Your assignment — Everything from the "the above code." line to the final line of the listing should be written out exactly. Skip the pictures.
[Start of Attachment]
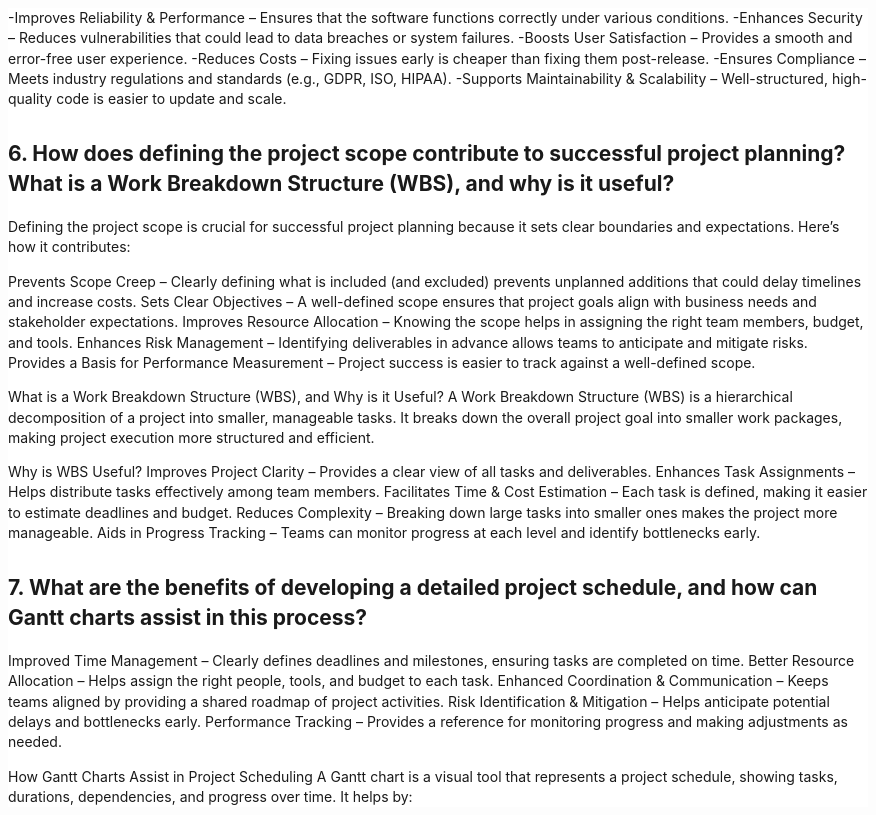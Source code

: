 -Improves Reliability & Performance – Ensures that the software functions correctly under various conditions.
-Enhances Security – Reduces vulnerabilities that could lead to data breaches or system failures.
-Boosts User Satisfaction – Provides a smooth and error-free user experience.
-Reduces Costs – Fixing issues early is cheaper than fixing them post-release.
-Ensures Compliance – Meets industry regulations and standards (e.g., GDPR, ISO, HIPAA).
-Supports Maintainability & Scalability – Well-structured, high-quality code is easier to update and scale.

## 6. How does defining the project scope contribute to successful project planning? What is a Work Breakdown Structure (WBS), and why is it useful?
Defining the project scope is crucial for successful project planning because it sets clear boundaries and expectations. Here’s how it contributes:

Prevents Scope Creep – Clearly defining what is included (and excluded) prevents unplanned additions that could delay timelines and increase costs.
Sets Clear Objectives – A well-defined scope ensures that project goals align with business needs and stakeholder expectations.
Improves Resource Allocation – Knowing the scope helps in assigning the right team members, budget, and tools.
Enhances Risk Management – Identifying deliverables in advance allows teams to anticipate and mitigate risks.
Provides a Basis for Performance Measurement – Project success is easier to track against a well-defined scope.

What is a Work Breakdown Structure (WBS), and Why is it Useful?
A Work Breakdown Structure (WBS) is a hierarchical decomposition of a project into smaller, manageable tasks. It breaks down the overall project goal into smaller work packages, making project execution more structured and efficient.

Why is WBS Useful?
Improves Project Clarity – Provides a clear view of all tasks and deliverables.
Enhances Task Assignments – Helps distribute tasks effectively among team members.
Facilitates Time & Cost Estimation – Each task is defined, making it easier to estimate deadlines and budget.
Reduces Complexity – Breaking down large tasks into smaller ones makes the project more manageable.
Aids in Progress Tracking – Teams can monitor progress at each level and identify bottlenecks early.

## 7. What are the benefits of developing a detailed project schedule, and how can Gantt charts assist in this process?
Improved Time Management – Clearly defines deadlines and milestones, ensuring tasks are completed on time.
Better Resource Allocation – Helps assign the right people, tools, and budget to each task.
Enhanced Coordination & Communication – Keeps teams aligned by providing a shared roadmap of project activities.
Risk Identification & Mitigation – Helps anticipate potential delays and bottlenecks early.
Performance Tracking – Provides a reference for monitoring progress and making adjustments as needed.

How Gantt Charts Assist in Project Scheduling
A Gantt chart is a visual tool that represents a project schedule, showing tasks, durations, dependencies, and progress over time. It helps by:

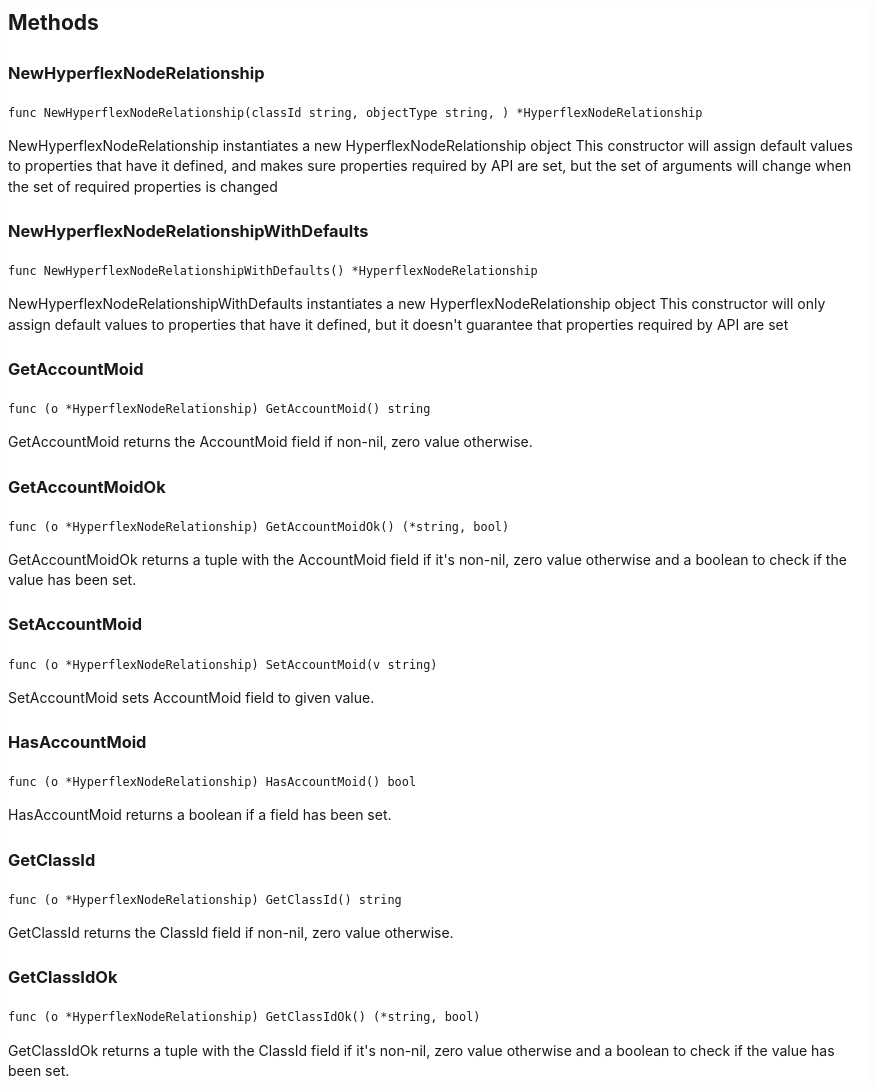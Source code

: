 
## Methods

### NewHyperflexNodeRelationship

`func NewHyperflexNodeRelationship(classId string, objectType string, ) *HyperflexNodeRelationship`

NewHyperflexNodeRelationship instantiates a new HyperflexNodeRelationship object
This constructor will assign default values to properties that have it defined,
and makes sure properties required by API are set, but the set of arguments
will change when the set of required properties is changed

### NewHyperflexNodeRelationshipWithDefaults

`func NewHyperflexNodeRelationshipWithDefaults() *HyperflexNodeRelationship`

NewHyperflexNodeRelationshipWithDefaults instantiates a new HyperflexNodeRelationship object
This constructor will only assign default values to properties that have it defined,
but it doesn't guarantee that properties required by API are set

### GetAccountMoid

`func (o *HyperflexNodeRelationship) GetAccountMoid() string`

GetAccountMoid returns the AccountMoid field if non-nil, zero value otherwise.

### GetAccountMoidOk

`func (o *HyperflexNodeRelationship) GetAccountMoidOk() (*string, bool)`

GetAccountMoidOk returns a tuple with the AccountMoid field if it's non-nil, zero value otherwise
and a boolean to check if the value has been set.

### SetAccountMoid

`func (o *HyperflexNodeRelationship) SetAccountMoid(v string)`

SetAccountMoid sets AccountMoid field to given value.

### HasAccountMoid

`func (o *HyperflexNodeRelationship) HasAccountMoid() bool`

HasAccountMoid returns a boolean if a field has been set.

### GetClassId

`func (o *HyperflexNodeRelationship) GetClassId() string`

GetClassId returns the ClassId field if non-nil, zero value otherwise.

### GetClassIdOk

`func (o *HyperflexNodeRelationship) GetClassIdOk() (*string, bool)`

GetClassIdOk returns a tuple with the ClassId field if it's non-nil, zero value otherwise
and a boolean to check if the value has been set.
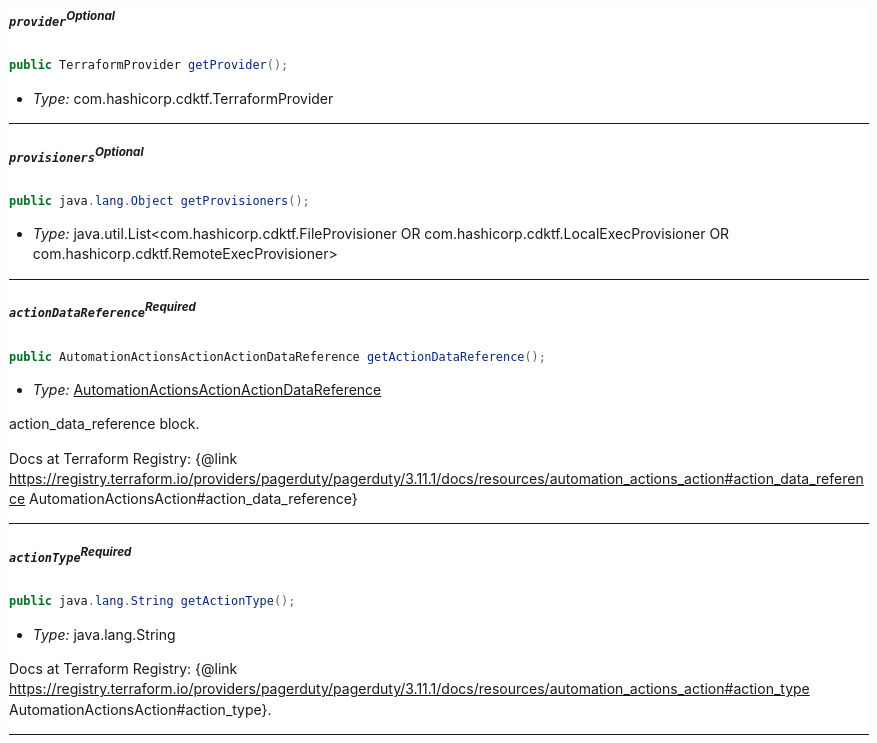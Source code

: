 
##### `provider`<sup>Optional</sup> <a name="provider" id="@cdktf/provider-pagerduty.automationActionsAction.AutomationActionsActionConfig.property.provider"></a>

```java
public TerraformProvider getProvider();
```

- *Type:* com.hashicorp.cdktf.TerraformProvider

---

##### `provisioners`<sup>Optional</sup> <a name="provisioners" id="@cdktf/provider-pagerduty.automationActionsAction.AutomationActionsActionConfig.property.provisioners"></a>

```java
public java.lang.Object getProvisioners();
```

- *Type:* java.util.List<com.hashicorp.cdktf.FileProvisioner OR com.hashicorp.cdktf.LocalExecProvisioner OR com.hashicorp.cdktf.RemoteExecProvisioner>

---

##### `actionDataReference`<sup>Required</sup> <a name="actionDataReference" id="@cdktf/provider-pagerduty.automationActionsAction.AutomationActionsActionConfig.property.actionDataReference"></a>

```java
public AutomationActionsActionActionDataReference getActionDataReference();
```

- *Type:* <a href="#@cdktf/provider-pagerduty.automationActionsAction.AutomationActionsActionActionDataReference">AutomationActionsActionActionDataReference</a>

action_data_reference block.

Docs at Terraform Registry: {@link https://registry.terraform.io/providers/pagerduty/pagerduty/3.11.1/docs/resources/automation_actions_action#action_data_reference AutomationActionsAction#action_data_reference}

---

##### `actionType`<sup>Required</sup> <a name="actionType" id="@cdktf/provider-pagerduty.automationActionsAction.AutomationActionsActionConfig.property.actionType"></a>

```java
public java.lang.String getActionType();
```

- *Type:* java.lang.String

Docs at Terraform Registry: {@link https://registry.terraform.io/providers/pagerduty/pagerduty/3.11.1/docs/resources/automation_actions_action#action_type AutomationActionsAction#action_type}.

---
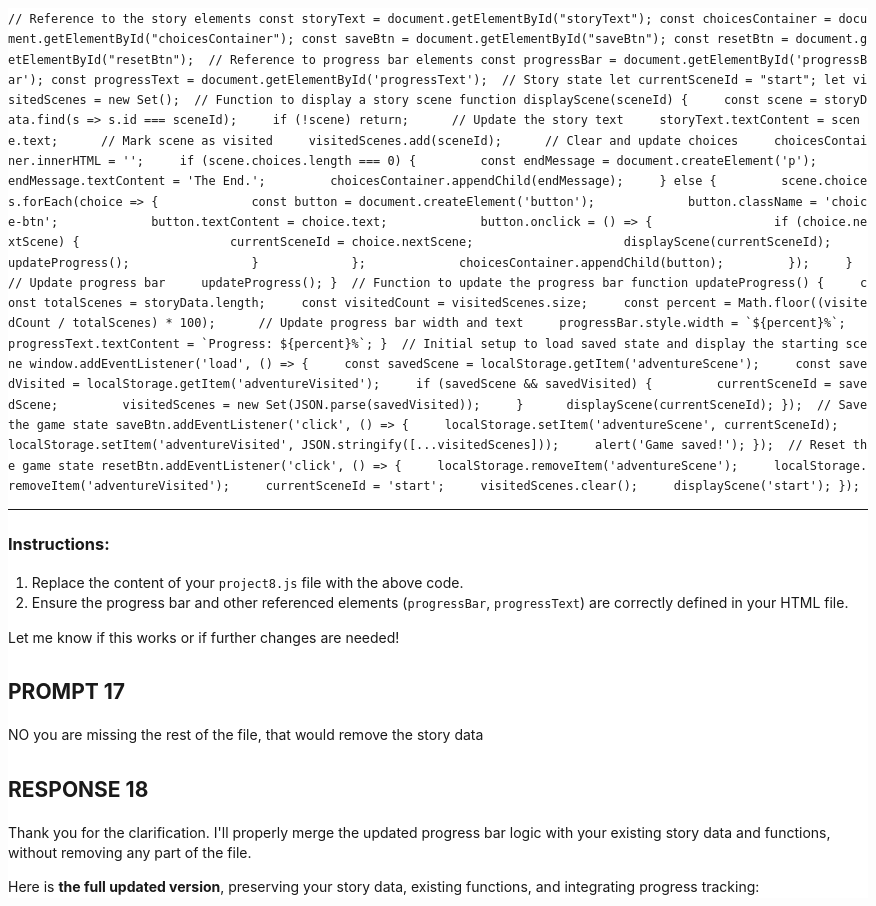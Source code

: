 ``// Reference to the story elements const storyText = document.getElementById("storyText"); const choicesContainer = document.getElementById("choicesContainer"); const saveBtn = document.getElementById("saveBtn"); const resetBtn = document.getElementById("resetBtn");  // Reference to progress bar elements const progressBar = document.getElementById('progressBar'); const progressText = document.getElementById('progressText');  // Story state let currentSceneId = "start"; let visitedScenes = new Set();  // Function to display a story scene function displayScene(sceneId) {     const scene = storyData.find(s => s.id === sceneId);     if (!scene) return;      // Update the story text     storyText.textContent = scene.text;      // Mark scene as visited     visitedScenes.add(sceneId);      // Clear and update choices     choicesContainer.innerHTML = '';     if (scene.choices.length === 0) {         const endMessage = document.createElement('p');         endMessage.textContent = 'The End.';         choicesContainer.appendChild(endMessage);     } else {         scene.choices.forEach(choice => {             const button = document.createElement('button');             button.className = 'choice-btn';             button.textContent = choice.text;             button.onclick = () => {                 if (choice.nextScene) {                     currentSceneId = choice.nextScene;                     displayScene(currentSceneId);                     updateProgress();                 }             };             choicesContainer.appendChild(button);         });     }      // Update progress bar     updateProgress(); }  // Function to update the progress bar function updateProgress() {     const totalScenes = storyData.length;     const visitedCount = visitedScenes.size;     const percent = Math.floor((visitedCount / totalScenes) * 100);      // Update progress bar width and text     progressBar.style.width = `${percent}%`;     progressText.textContent = `Progress: ${percent}%`; }  // Initial setup to load saved state and display the starting scene window.addEventListener('load', () => {     const savedScene = localStorage.getItem('adventureScene');     const savedVisited = localStorage.getItem('adventureVisited');     if (savedScene && savedVisited) {         currentSceneId = savedScene;         visitedScenes = new Set(JSON.parse(savedVisited));     }      displayScene(currentSceneId); });  // Save the game state saveBtn.addEventListener('click', () => {     localStorage.setItem('adventureScene', currentSceneId);     localStorage.setItem('adventureVisited', JSON.stringify([...visitedScenes]));     alert('Game saved!'); });  // Reset the game state resetBtn.addEventListener('click', () => {     localStorage.removeItem('adventureScene');     localStorage.removeItem('adventureVisited');     currentSceneId = 'start';     visitedScenes.clear();     displayScene('start'); });``

* * *

### **Instructions:**

1.  Replace the content of your `project8.js` file with the above code.
2.  Ensure the progress bar and other referenced elements (`progressBar`, `progressText`) are correctly defined in your HTML file.

Let me know if this works or if further changes are needed! ​​

## PROMPT 17

NO you are missing the rest of the file, that would remove the story data

## RESPONSE 18

Thank you for the clarification. I'll properly merge the updated progress bar logic with your existing story data and functions, without removing any part of the file.

Here is **the full updated version**, preserving your story data, existing functions, and integrating progress tracking:

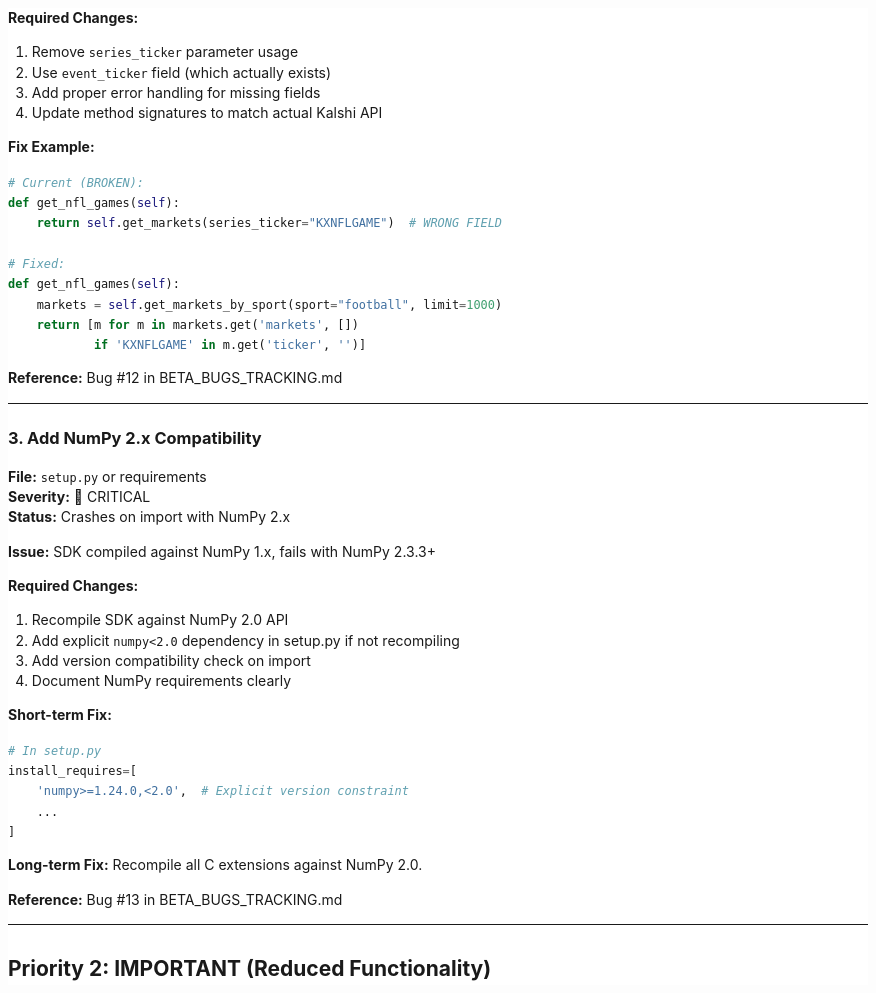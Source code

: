 **Required Changes:**
1. Remove `series_ticker` parameter usage
2. Use `event_ticker` field (which actually exists)
3. Add proper error handling for missing fields
4. Update method signatures to match actual Kalshi API

**Fix Example:**
```python
# Current (BROKEN):
def get_nfl_games(self):
    return self.get_markets(series_ticker="KXNFLGAME")  # WRONG FIELD

# Fixed:
def get_nfl_games(self):
    markets = self.get_markets_by_sport(sport="football", limit=1000)
    return [m for m in markets.get('markets', []) 
            if 'KXNFLGAME' in m.get('ticker', '')]
```

**Reference:** Bug #12 in BETA_BUGS_TRACKING.md

---

### 3. Add NumPy 2.x Compatibility

**File:** `setup.py` or requirements  
**Severity:** 🔴 CRITICAL  
**Status:** Crashes on import with NumPy 2.x

**Issue:**
SDK compiled against NumPy 1.x, fails with NumPy 2.3.3+

**Required Changes:**
1. Recompile SDK against NumPy 2.0 API
2. Add explicit `numpy<2.0` dependency in setup.py if not recompiling
3. Add version compatibility check on import
4. Document NumPy requirements clearly

**Short-term Fix:**
```python
# In setup.py
install_requires=[
    'numpy>=1.24.0,<2.0',  # Explicit version constraint
    ...
]
```

**Long-term Fix:**
Recompile all C extensions against NumPy 2.0.

**Reference:** Bug #13 in BETA_BUGS_TRACKING.md

---

## Priority 2: IMPORTANT (Reduced Functionality)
[End of Attachment]
Output —
1.  Replace the content of your `project8.js` file with the above code.
2.  Ensure the progress bar and other referenced elements (`progressBar`, `progressText`) are correctly defined in your HTML file.

Let me know if this works or if further changes are needed! ​​

## PROMPT 17

NO you are missing the rest of the file, that would remove the story data

## RESPONSE 18

Thank you for the clarification. I'll properly merge the updated progress bar logic with your existing story data and functions, without removing any part of the file.

Here is **the full updated version**, preserving your story data, existing functions, and integrating progress tracking:

Source code

: **Required Changes:**
1. Remove `series_ticker` parameter usage
2. Use `event_ticker` field (which actually exists)
3. Add proper error handling for missing fields
4. Update method signatures to match actual Kalshi API

**Fix Example:**
```python
# Current (BROKEN):
def get_nfl_games(self):
    return self.get_markets(series_ticker="KXNFLGAME")  # WRONG FIELD

# Fixed:
def get_nfl_games(self):
    markets = self.get_markets_by_sport(sport="football", limit=1000)
    return [m for m in markets.get('markets', []) 
            if 'KXNFLGAME' in m.get('ticker', '')]
```

**Reference:** Bug #12 in BETA_BUGS_TRACKING.md

---

### 3. Add NumPy 2.x Compatibility

**File:** `setup.py` or requirements  
**Severity:** 🔴 CRITICAL  
**Status:** Crashes on import with NumPy 2.x

**Issue:**
SDK compiled against NumPy 1.x, fails with NumPy 2.3.3+

**Required Changes:**
1. Recompile SDK against NumPy 2.0 API
2. Add explicit `numpy<2.0` dependency in setup.py if not recompiling
3. Add version compatibility check on import
4. Document NumPy requirements clearly

**Short-term Fix:**
```python
# In setup.py
install_requires=[
    'numpy>=1.24.0,<2.0',  # Explicit version constraint
    ...
]
```

**Long-term Fix:**
Recompile all C extensions against NumPy 2.0.

**Reference:** Bug #13 in BETA_BUGS_TRACKING.md

---

## Priority 2: IMPORTANT (Reduced Functionality)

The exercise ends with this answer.